Bergstein: TJF! ist ein vor Ort Trainingsprogramm für Kleinfarmer unterschiedlicher Ursprungsländer, aus denen wir unseren Rohkaffee beziehen. Modular aufgebaut, knüpft das Programm unmittelbar an die jeweiligen Ausgangsbedingungen der Kaffeefarmer an. In Zusammenarbeit mit unterschiedlichen Partnerorganisationen unterstützen wir die Farmer dabei, ihren Kaffeeanbau zu optimieren, damit sie ihre Arbeitskraft effektiver einsetzen und ihre Pflanzen höhere Erträge liefern können. Außerdem zeigen wir ihnen, wie sie die Setzlinge der Kaffeebäume umweltschonend anpflanzen und zum Beispiel Düngemittel richtig einsetzen können. Unser Ziel ist es, das Einkommen der Kaffeefarmer und ihrer Familien zu erhöhen. Außerdem wollen wir die Arbeitsbedingungen für die Kaffeepflücker verbessern.

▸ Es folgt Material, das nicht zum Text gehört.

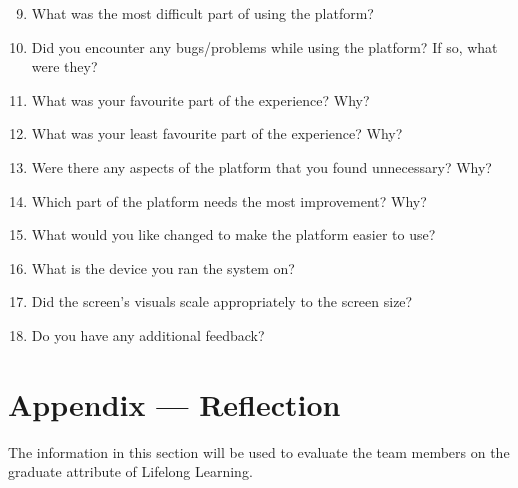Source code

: \documentclass[12pt, titlepage]{article}
\begin{document}
\begin{enumerate}
    \setcounter{enumi}{8}
    \item What was the most difficult part of using the platform? \insertAnswerHere
    \item Did you encounter any bugs/problems while using the platform? If so, what were they? \insertAnswerHere
    \item What was your favourite part of the experience? Why? \insertAnswerHere
    \item What was your least favourite part of the experience? Why? \insertAnswerHere
    \item Were there any aspects of the platform that you found unnecessary? Why? \insertAnswerHere
    \item Which part of the platform needs the most improvement? Why? \insertAnswerHere
    \item What would you like changed to make the platform easier to use? \insertAnswerHere
    \item What is the device you ran the system on? \insertAnswerHere
    \item Did the screen's visuals scale appropriately to the screen size? \insertAnswerHere
    \item Do you have any additional feedback? \insertAnswerHere
\end{enumerate}

\newpage{}
\section*{Appendix --- Reflection}


The information in this section will be used to evaluate the team members on the
graduate attribute of Lifelong Learning.


\end{document}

Wenn die Farmen das Qualifizierungsprogramm erfolgreich durchlaufen, können sie eine Zertifizierung von Rainforest Alliance, UTZ Certified sowie Fairtrade beziehungsweise eine 4C-Validierung erhalten. Daraus ergeben sich für die Kaffeefarmer in der Regeln bessere Vermarktungsmöglichkeiten, denn für nachweislich nachhaltig angebauten Rohkaffee können sie höhere Preise erzielen. Tchibo bietet ihnen im Anschluss eine langfristige Zusammenarbeit an.
Momentan befindet sich Tchibo Joint Forces! in einer Umbruchsphase. Bitte erklären Sie das.
Bergstein: Das Programm haben wir bereits 2012 entwickelt und implementiert. In dieser Zeit haben wir viel gelernt über das, was wirkt und eben auch das, was nicht wirkt. Daher erweitern wir TJF durch Elemente aus unserem Qualifizierungsprogramm WE, das wir seit zehn Jahren erfolgreich für Produzenten unserer Gebrauchsartikel anbieten. Wir wollen zudem systemische Lösungen finden, die nicht nur unsere Partnerfarmen berücksichtigen, sondern die Rahmenbedingungen in den Anbauregionen insgesamt verändern. Es geht darum, uns noch besser mit den Organisationen vor Ort zu vernetzen, sodass wir unsere Kräfte bündeln können. Auch hierbei wollen wir mehr experimentieren und unterschiedliche Maßnahmen testen. Denn um zehntausende Kleinfarmer zu erreichen, braucht es neue, innovative Wege.
Lassen Sie uns nun über Ihr Textilgeschäft sprechen. Das Rana Plaza-Unglück hat die Textilbranche verändert. Um sozial- und umweltkonformes Verhalten innerhalb Ihrer textilen Lieferkette zu gewährleisten, haben Sie bereits vor zehn Jahren das Qualifizierungsprogramm WE entwickelt. Außerdem haben Sie den Bangladesh Accord für Gebäudesicherheit und Brandschutz der Textilfabriken in Bangladesch verlängert. Wie fällt Ihr Urteil aus?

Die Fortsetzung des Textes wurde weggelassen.